How to Sync an S3 Bucket with GitHub Actions
An Abbreviated Guide to Navigating Github Actions
Table of Contents
- Ramblings About My Fave Technologies
- Why Sync With An S3 Bucket
- What Are GitHub Actions
- Key Concepts You Need To Know
- Workflow vs. Job vs. Steps
- Why Use GitHub Actions
- Creating Your Own Action
- Using GitHub Actions To Sync A Directory With S3
- Testing An Action
- Interpreting Failures
- Successfully Syncing To S3
- Learn More
My Favorite Technologies
People often ask me what part of the stack do you prefer, and for fear of pigeonholing myself too early in my career, I always say, “I like it all!” It’s not necessarily a lie, but in this moment, I can honestly admit that the tickets I get most excited about include:
- CSS: Out of frustration and influence from other slightly ignorant developers, I swore off CSS. I was tired of writing margin-left: -33.3333333%. After discovering that CSS is so powerful, developers can literally recreate Da Vinci’s Mona Lisa, I’ve happily challenged myself to embrace CSS and write cleaner CSS.
- SQL: Besides HTML, this was the first language I learned and the simplicity of the language helped me to understand the purpose of programming. To me, programming is just retrieving, manipulating, and displaying data. Writing SQL evokes a sense of nostalgia for me.
- React.js: I learned React near the end of my coding bootcamp. During that time, my demo day project was due, I was stressed, experiencing information overload, and mostly focused on graduating. So, while I was learning React, all I saw was HTML mixed with JavaScript and CSS. I had zero understanding of why someone would use it. After I landed a real developer job, I recognized the value of component-based architecture.
- AWS: While I am not a fan of Jeff Bezos, Amazon, or capitalism, AWS inevitably has me in a chokehold! I started using AWS at Hi Marley. It was our bread and butter. From DynamoDB to AWS Lambda, I gained new skills and a new respect for cloud computing. And of course, AWS enabled me to create the coolest feature I’ve ever developed to date: AutoTranslate (via Amazon Translate)
Basically, the key to my heart is through Front end, Databases, or DevOps.
Initial excitement of one of my first encounters with AWS
My love language for programming languages is complaining
More complaining LOL
And even more complaining. In my defense, it was pretty confusing!
Annnnnnd then realizing how much I actually loved and missed AWS lol
It’s safe to say I have more of a love/hate relationship with AWS as I do with most technologies.
New Ticket Alert
Obviously, I missed using AWS, so I was excited when my manager asked me if I wanted to pick up a ticket that involved tinkering with AWS and GitHub.

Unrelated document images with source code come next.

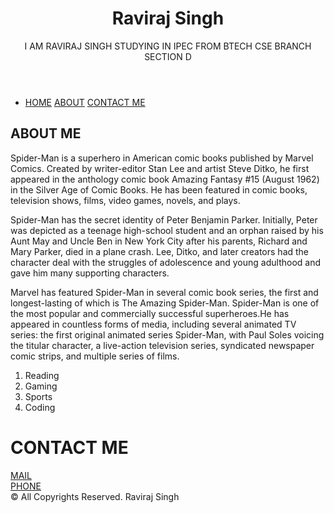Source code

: <!DOCTYPE html>
<html lang="en">
<head>
    <meta charset="UTF-8">
    <meta name="viewport" content="width=device-width, initial-scale=1.0">
    <title>Raviraj Singh</title>
</head>
<body>
    <header>
    <h1>Raviraj Singh</h1>
    <p>I AM RAVIRAJ SINGH STUDYING IN IPEC FROM BTECH CSE BRANCH SECTION D</p>
</header>
<nav>
    <ul>
        <li>
            <a href="#home">HOME</a>
            <a href="#about">ABOUT</a>
            <a href="#contact me">CONTACT ME</a>
        </li>
    </ul>
</nav>
<section id="about">
    <h2>ABOUT ME</h2>
    <p>
        Spider-Man is a superhero in American comic books published by Marvel Comics. Created by writer-editor Stan Lee and artist Steve Ditko, he first appeared in the anthology comic book Amazing Fantasy #15 (August 1962) in the Silver Age of Comic Books. He has been featured in comic books, television shows, films, video games, novels, and plays.

Spider-Man has the secret identity of Peter Benjamin Parker. Initially, Peter was depicted as a teenage high-school student and an orphan raised by his Aunt May and Uncle Ben in New York City after his parents, Richard and Mary Parker, died in a plane crash. Lee, Ditko, and later creators had the character deal with the struggles of adolescence and young adulthood and gave him many supporting characters. 

Marvel has featured Spider-Man in several comic book series, the first and longest-lasting of which is The Amazing Spider-Man. 
Spider-Man is one of the most popular and commercially successful superheroes.He has appeared in countless forms of media, including several animated TV series: the first original animated series Spider-Man, with Paul Soles voicing the titular character, a live-action television series, syndicated newspaper comic strips, and multiple series of films. 
    </p>
</section>

   
  <ol>
        <li>Reading</li>
        <li>Gaming</li>
        <li>Sports</li>
        <li>Coding</li>
    </ol>
    <h1 id="contact">CONTACT ME</h1>
    <a href="mail me:rsripec@gmail.com">MAIL</a><br>
    <a href="Phone: 9523795968">PHONE</a>
    <footer>
        &copy; All Copyrights Reserved.
        Raviraj Singh
    </footer>

</body>
</html>
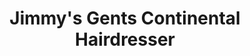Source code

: ---
title: "Jimmy's Gents Continental Hairdresser"
url: /banksia/jimmys-gents-continental-hairdresser/
shop: Friseur
---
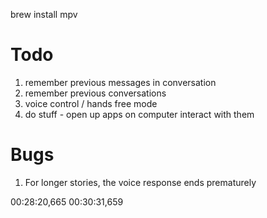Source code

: brew install mpv

# Todo
1. remember previous messages in conversation
2. remember previous conversations
3. voice control / hands free mode
4. do stuff - open up apps on computer interact with them

# Bugs
1. For longer stories, the voice response ends prematurely

00:28:20,665
00:30:31,659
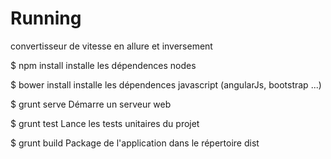 Running
=======

convertisseur de vitesse en allure et inversement


$ npm install
installe les dépendences nodes

$ bower install
installe les dépendences javascript (angularJs, bootstrap ...)

$ grunt serve
Démarre un serveur web

$ grunt test
Lance les tests unitaires du projet

$ grunt build
Package de l'application dans le répertoire dist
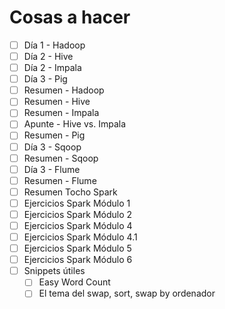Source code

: # Cosas a hacer

- [ ] Día 1 - Hadoop
- [ ] Día 2 - Hive
- [ ] Día 2 - Impala
- [ ] Día 3 - Pig
- [ ] Resumen - Hadoop
- [ ] Resumen - Hive
- [ ] Resumen - Impala
- [ ] Apunte - Hive vs. Impala
- [ ] Resumen - Pig
- [ ] Día 3 - Sqoop
- [ ] Resumen - Sqoop
- [ ] Día 3 - Flume
- [ ] Resumen - Flume
- [ ] Resumen Tocho Spark
- [ ] Ejercicios Spark Módulo 1
- [ ] Ejercicios Spark Módulo 2
- [ ] Ejercicios Spark Módulo 4
- [ ] Ejercicios Spark Módulo 4.1
- [ ] Ejercicios Spark Módulo 5
- [ ] Ejercicios Spark Módulo 6
- [ ] Snippets útiles
  - [ ] Easy Word Count
  - [ ] El tema del swap, sort, swap by ordenador
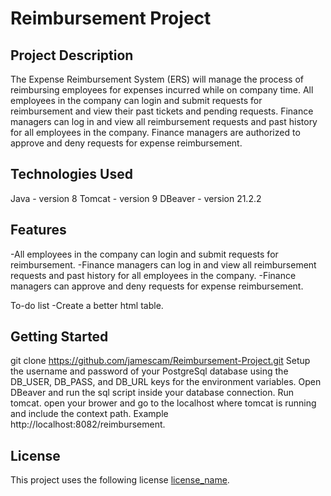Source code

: # Reimbursement Project

## Project Description

The Expense Reimbursement System (ERS) will manage the process of reimbursing employees for expenses incurred while on company time. All employees in the company can login and submit requests for reimbursement and view their past tickets and pending requests. Finance managers can log in and view all reimbursement requests and past history for all employees in the company. Finance managers are authorized to approve and deny requests for expense reimbursement.

## Technologies Used

 Java - version 8
 Tomcat - version 9
 DBeaver - version 21.2.2

## Features

 -All employees in the company can login and submit requests for reimbursement.
 -Finance managers can log in and view all reimbursement requests and past history for all employees in the company.
 -Finance managers can approve and deny requests for expense reimbursement.

To-do list
 -Create a better html table.

## Getting Started
   
git clone https://github.com/jamescam/Reimbursement-Project.git
Setup the username and password of your PostgreSql database using the DB_USER, DB_PASS, and DB_URL keys for the environment variables.
Open DBeaver and run the sql script inside your database connection.
Run tomcat.
open your brower and go to the localhost where tomcat is running and include the context path. Example http://localhost:8082/reimbursement.

## License

This project uses the following license [license_name](link).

The problem: When people on our team need to add new assets to the codebase, we often have to upload the assets to AWS S3, but sometimes we have to request access or temporarily update permissions, which feels like a time sink and creates unnecessary blockers. Instead, it would be nice if we could:
- Treat our assets as code
- Focus solely on merging assets as we do with code
- Sync our assets to an S3 bucket
The solution (suggested by my manager): GitHub Actions
Although I knew that my company used GitHub Actions, I wasn’t really sure what it was because I had never personally used it, so I set out to answer a few questions:
What are GitHub Actions?
GitHub Actions is a tool that conveniently enables you to automate custom workflows inside of your GitHub repository. While there is an option to write actions on your own, there is a marketplace filled with already made actions created by developers around the world. Organizations commonly use GitHub Actions for repeated tasks such as, checking for passing tests and release management.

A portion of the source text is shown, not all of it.